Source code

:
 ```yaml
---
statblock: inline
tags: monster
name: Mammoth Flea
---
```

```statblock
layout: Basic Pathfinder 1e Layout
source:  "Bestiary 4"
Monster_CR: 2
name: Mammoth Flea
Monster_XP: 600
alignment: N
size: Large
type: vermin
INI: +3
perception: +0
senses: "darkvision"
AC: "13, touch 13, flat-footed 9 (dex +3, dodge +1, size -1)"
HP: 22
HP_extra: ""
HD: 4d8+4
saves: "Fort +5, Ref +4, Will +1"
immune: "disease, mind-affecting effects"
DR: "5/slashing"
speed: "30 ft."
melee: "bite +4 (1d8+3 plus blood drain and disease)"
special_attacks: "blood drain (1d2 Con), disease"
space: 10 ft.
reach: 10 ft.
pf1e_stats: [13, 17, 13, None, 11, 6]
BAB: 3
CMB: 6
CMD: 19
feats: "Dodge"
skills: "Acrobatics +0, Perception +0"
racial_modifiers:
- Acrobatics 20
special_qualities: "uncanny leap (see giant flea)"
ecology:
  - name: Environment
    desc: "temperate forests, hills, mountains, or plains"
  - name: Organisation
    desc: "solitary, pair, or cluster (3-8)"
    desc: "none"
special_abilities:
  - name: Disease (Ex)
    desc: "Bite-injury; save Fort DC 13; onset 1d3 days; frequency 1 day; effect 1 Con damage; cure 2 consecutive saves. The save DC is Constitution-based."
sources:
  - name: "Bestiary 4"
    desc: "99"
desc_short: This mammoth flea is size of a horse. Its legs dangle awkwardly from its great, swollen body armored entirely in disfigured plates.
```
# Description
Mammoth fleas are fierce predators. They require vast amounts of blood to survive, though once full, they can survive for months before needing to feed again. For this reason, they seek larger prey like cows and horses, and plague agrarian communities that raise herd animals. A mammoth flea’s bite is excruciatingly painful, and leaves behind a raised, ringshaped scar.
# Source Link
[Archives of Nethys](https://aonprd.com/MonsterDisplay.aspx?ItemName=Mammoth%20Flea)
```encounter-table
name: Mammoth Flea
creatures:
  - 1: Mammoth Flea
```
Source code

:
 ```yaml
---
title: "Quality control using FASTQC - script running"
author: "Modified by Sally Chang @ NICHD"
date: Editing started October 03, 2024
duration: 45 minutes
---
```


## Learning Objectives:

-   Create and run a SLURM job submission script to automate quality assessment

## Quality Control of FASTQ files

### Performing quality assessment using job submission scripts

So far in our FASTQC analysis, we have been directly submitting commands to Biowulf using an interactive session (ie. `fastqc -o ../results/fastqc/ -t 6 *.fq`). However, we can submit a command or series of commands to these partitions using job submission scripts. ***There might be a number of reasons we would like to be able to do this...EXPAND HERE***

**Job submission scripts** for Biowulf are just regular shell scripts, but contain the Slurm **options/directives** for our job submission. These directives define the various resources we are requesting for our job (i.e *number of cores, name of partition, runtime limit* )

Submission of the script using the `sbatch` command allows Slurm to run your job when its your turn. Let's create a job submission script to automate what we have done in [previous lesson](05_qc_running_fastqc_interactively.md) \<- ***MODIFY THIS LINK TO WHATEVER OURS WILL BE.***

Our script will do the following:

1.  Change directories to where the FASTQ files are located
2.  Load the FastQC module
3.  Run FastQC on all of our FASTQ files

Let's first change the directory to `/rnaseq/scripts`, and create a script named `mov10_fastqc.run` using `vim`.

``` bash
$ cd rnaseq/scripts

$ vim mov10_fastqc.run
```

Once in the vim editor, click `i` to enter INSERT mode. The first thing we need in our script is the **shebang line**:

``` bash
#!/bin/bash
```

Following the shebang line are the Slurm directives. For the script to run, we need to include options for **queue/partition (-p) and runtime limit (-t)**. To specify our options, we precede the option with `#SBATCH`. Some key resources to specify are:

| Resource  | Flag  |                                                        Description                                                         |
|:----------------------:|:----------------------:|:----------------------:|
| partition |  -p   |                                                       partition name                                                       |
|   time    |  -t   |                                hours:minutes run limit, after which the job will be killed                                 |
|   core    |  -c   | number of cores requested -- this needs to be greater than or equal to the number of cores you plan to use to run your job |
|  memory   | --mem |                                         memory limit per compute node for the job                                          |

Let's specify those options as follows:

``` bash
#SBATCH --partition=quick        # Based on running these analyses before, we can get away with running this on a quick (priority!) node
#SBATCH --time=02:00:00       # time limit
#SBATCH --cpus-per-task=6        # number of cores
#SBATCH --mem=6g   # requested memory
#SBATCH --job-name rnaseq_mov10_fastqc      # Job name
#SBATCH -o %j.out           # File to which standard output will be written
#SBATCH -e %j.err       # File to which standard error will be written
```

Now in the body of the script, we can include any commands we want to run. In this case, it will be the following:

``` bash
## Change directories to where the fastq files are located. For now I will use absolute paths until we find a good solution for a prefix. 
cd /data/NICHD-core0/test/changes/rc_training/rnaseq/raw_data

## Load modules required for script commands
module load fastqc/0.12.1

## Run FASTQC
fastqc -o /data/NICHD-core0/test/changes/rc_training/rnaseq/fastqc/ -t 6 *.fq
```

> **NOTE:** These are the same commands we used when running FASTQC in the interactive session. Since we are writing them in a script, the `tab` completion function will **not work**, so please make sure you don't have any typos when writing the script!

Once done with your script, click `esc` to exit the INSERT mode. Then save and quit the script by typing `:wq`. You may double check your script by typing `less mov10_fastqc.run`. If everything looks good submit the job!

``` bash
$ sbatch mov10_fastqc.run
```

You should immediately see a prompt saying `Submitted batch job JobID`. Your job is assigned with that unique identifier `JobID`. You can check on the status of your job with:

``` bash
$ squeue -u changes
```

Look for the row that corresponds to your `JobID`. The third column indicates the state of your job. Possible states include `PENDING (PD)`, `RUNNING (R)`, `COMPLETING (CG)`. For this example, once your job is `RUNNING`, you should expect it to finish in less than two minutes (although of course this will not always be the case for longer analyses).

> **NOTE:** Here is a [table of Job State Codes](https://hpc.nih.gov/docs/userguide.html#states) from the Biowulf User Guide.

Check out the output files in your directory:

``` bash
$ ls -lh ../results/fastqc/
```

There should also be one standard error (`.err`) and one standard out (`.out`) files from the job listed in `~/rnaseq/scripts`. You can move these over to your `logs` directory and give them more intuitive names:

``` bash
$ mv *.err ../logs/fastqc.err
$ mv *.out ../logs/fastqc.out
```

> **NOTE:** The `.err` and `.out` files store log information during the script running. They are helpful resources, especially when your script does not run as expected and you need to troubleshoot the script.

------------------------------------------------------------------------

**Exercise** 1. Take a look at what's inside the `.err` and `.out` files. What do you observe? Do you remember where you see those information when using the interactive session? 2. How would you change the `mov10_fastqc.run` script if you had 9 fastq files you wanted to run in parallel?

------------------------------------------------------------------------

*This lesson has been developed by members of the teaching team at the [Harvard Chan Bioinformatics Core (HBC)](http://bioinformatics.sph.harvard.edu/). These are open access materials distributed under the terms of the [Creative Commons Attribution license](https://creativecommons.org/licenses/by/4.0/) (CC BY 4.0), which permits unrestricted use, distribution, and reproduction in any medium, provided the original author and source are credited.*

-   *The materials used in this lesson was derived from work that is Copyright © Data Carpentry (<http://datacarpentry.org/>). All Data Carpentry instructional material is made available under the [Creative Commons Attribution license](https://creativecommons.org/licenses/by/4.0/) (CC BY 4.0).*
################
The entries above must each be repeated exactly.

Source code

:
 ```yaml
---
statblock: inline
tags: monster
name: Mammoth Flea
---
```

```statblock
layout: Basic Pathfinder 1e Layout
source:  "Bestiary 4"
Monster_CR: 2
name: Mammoth Flea
Monster_XP: 600
alignment: N
size: Large
type: vermin
INI: +3
perception: +0
senses: "darkvision"
AC: "13, touch 13, flat-footed 9 (dex +3, dodge +1, size -1)"
HP: 22
HP_extra: ""
HD: 4d8+4
saves: "Fort +5, Ref +4, Will +1"
immune: "disease, mind-affecting effects"
DR: "5/slashing"
speed: "30 ft."
melee: "bite +4 (1d8+3 plus blood drain and disease)"
special_attacks: "blood drain (1d2 Con), disease"
space: 10 ft.
reach: 10 ft.
pf1e_stats: [13, 17, 13, None, 11, 6]
BAB: 3
CMB: 6
CMD: 19
feats: "Dodge"
skills: "Acrobatics +0, Perception +0"
racial_modifiers:
- Acrobatics 20
special_qualities: "uncanny leap (see giant flea)"
ecology:
  - name: Environment
    desc: "temperate forests, hills, mountains, or plains"
  - name: Organisation
    desc: "solitary, pair, or cluster (3-8)"
    desc: "none"
special_abilities:
  - name: Disease (Ex)
    desc: "Bite-injury; save Fort DC 13; onset 1d3 days; frequency 1 day; effect 1 Con damage; cure 2 consecutive saves. The save DC is Constitution-based."
sources:
  - name: "Bestiary 4"
    desc: "99"
desc_short: This mammoth flea is size of a horse. Its legs dangle awkwardly from its great, swollen body armored entirely in disfigured plates.
```
# Description
Mammoth fleas are fierce predators. They require vast amounts of blood to survive, though once full, they can survive for months before needing to feed again. For this reason, they seek larger prey like cows and horses, and plague agrarian communities that raise herd animals. A mammoth flea’s bite is excruciatingly painful, and leaves behind a raised, ringshaped scar.
# Source Link
[Archives of Nethys](https://aonprd.com/MonsterDisplay.aspx?ItemName=Mammoth%20Flea)
```encounter-table
name: Mammoth Flea
creatures:
  - 1: Mammoth Flea
```
Source code

:
 ```yaml
---
title: "Quality control using FASTQC - script running"
author: "Modified by Sally Chang @ NICHD"
date: Editing started October 03, 2024
duration: 45 minutes
---
```


## Learning Objectives:

-   Create and run a SLURM job submission script to automate quality assessment

## Quality Control of FASTQ files

### Performing quality assessment using job submission scripts

So far in our FASTQC analysis, we have been directly submitting commands to Biowulf using an interactive session (ie. `fastqc -o ../results/fastqc/ -t 6 *.fq`). However, we can submit a command or series of commands to these partitions using job submission scripts. ***There might be a number of reasons we would like to be able to do this...EXPAND HERE***

**Job submission scripts** for Biowulf are just regular shell scripts, but contain the Slurm **options/directives** for our job submission. These directives define the various resources we are requesting for our job (i.e *number of cores, name of partition, runtime limit* )

Submission of the script using the `sbatch` command allows Slurm to run your job when its your turn. Let's create a job submission script to automate what we have done in [previous lesson](05_qc_running_fastqc_interactively.md) \<- ***MODIFY THIS LINK TO WHATEVER OURS WILL BE.***

Our script will do the following:

1.  Change directories to where the FASTQ files are located
2.  Load the FastQC module
3.  Run FastQC on all of our FASTQ files

Let's first change the directory to `/rnaseq/scripts`, and create a script named `mov10_fastqc.run` using `vim`.

``` bash
$ cd rnaseq/scripts

$ vim mov10_fastqc.run
```

Once in the vim editor, click `i` to enter INSERT mode. The first thing we need in our script is the **shebang line**:

``` bash
#!/bin/bash
```

Following the shebang line are the Slurm directives. For the script to run, we need to include options for **queue/partition (-p) and runtime limit (-t)**. To specify our options, we precede the option with `#SBATCH`. Some key resources to specify are:

| Resource  | Flag  |                                                        Description                                                         |
|:----------------------:|:----------------------:|:----------------------:|
| partition |  -p   |                                                       partition name                                                       |
|   time    |  -t   |                                hours:minutes run limit, after which the job will be killed                                 |
|   core    |  -c   | number of cores requested -- this needs to be greater than or equal to the number of cores you plan to use to run your job |
|  memory   | --mem |                                         memory limit per compute node for the job                                          |

Let's specify those options as follows:

``` bash
#SBATCH --partition=quick        # Based on running these analyses before, we can get away with running this on a quick (priority!) node
#SBATCH --time=02:00:00       # time limit
#SBATCH --cpus-per-task=6        # number of cores
#SBATCH --mem=6g   # requested memory
#SBATCH --job-name rnaseq_mov10_fastqc      # Job name
#SBATCH -o %j.out           # File to which standard output will be written
#SBATCH -e %j.err       # File to which standard error will be written
```

Now in the body of the script, we can include any commands we want to run. In this case, it will be the following:

``` bash
## Change directories to where the fastq files are located. For now I will use absolute paths until we find a good solution for a prefix. 
cd /data/NICHD-core0/test/changes/rc_training/rnaseq/raw_data

## Load modules required for script commands
module load fastqc/0.12.1

## Run FASTQC
fastqc -o /data/NICHD-core0/test/changes/rc_training/rnaseq/fastqc/ -t 6 *.fq
```

> **NOTE:** These are the same commands we used when running FASTQC in the interactive session. Since we are writing them in a script, the `tab` completion function will **not work**, so please make sure you don't have any typos when writing the script!

Once done with your script, click `esc` to exit the INSERT mode. Then save and quit the script by typing `:wq`. You may double check your script by typing `less mov10_fastqc.run`. If everything looks good submit the job!

``` bash
$ sbatch mov10_fastqc.run
```

You should immediately see a prompt saying `Submitted batch job JobID`. Your job is assigned with that unique identifier `JobID`. You can check on the status of your job with:

``` bash
$ squeue -u changes
```

Look for the row that corresponds to your `JobID`. The third column indicates the state of your job. Possible states include `PENDING (PD)`, `RUNNING (R)`, `COMPLETING (CG)`. For this example, once your job is `RUNNING`, you should expect it to finish in less than two minutes (although of course this will not always be the case for longer analyses).

> **NOTE:** Here is a [table of Job State Codes](https://hpc.nih.gov/docs/userguide.html#states) from the Biowulf User Guide.

Check out the output files in your directory:

``` bash
$ ls -lh ../results/fastqc/
```

There should also be one standard error (`.err`) and one standard out (`.out`) files from the job listed in `~/rnaseq/scripts`. You can move these over to your `logs` directory and give them more intuitive names:

``` bash
$ mv *.err ../logs/fastqc.err
$ mv *.out ../logs/fastqc.out
```

> **NOTE:** The `.err` and `.out` files store log information during the script running. They are helpful resources, especially when your script does not run as expected and you need to troubleshoot the script.

------------------------------------------------------------------------

**Exercise** 1. Take a look at what's inside the `.err` and `.out` files. What do you observe? Do you remember where you see those information when using the interactive session? 2. How would you change the `mov10_fastqc.run` script if you had 9 fastq files you wanted to run in parallel?

------------------------------------------------------------------------

*This lesson has been developed by members of the teaching team at the [Harvard Chan Bioinformatics Core (HBC)](http://bioinformatics.sph.harvard.edu/). These are open access materials distributed under the terms of the [Creative Commons Attribution license](https://creativecommons.org/licenses/by/4.0/) (CC BY 4.0), which permits unrestricted use, distribution, and reproduction in any medium, provided the original author and source are credited.*

-   *The materials used in this lesson was derived from work that is Copyright © Data Carpentry (<http://datacarpentry.org/>). All Data Carpentry instructional material is made available under the [Creative Commons Attribution license](https://creativecommons.org/licenses/by/4.0/) (CC BY 4.0).*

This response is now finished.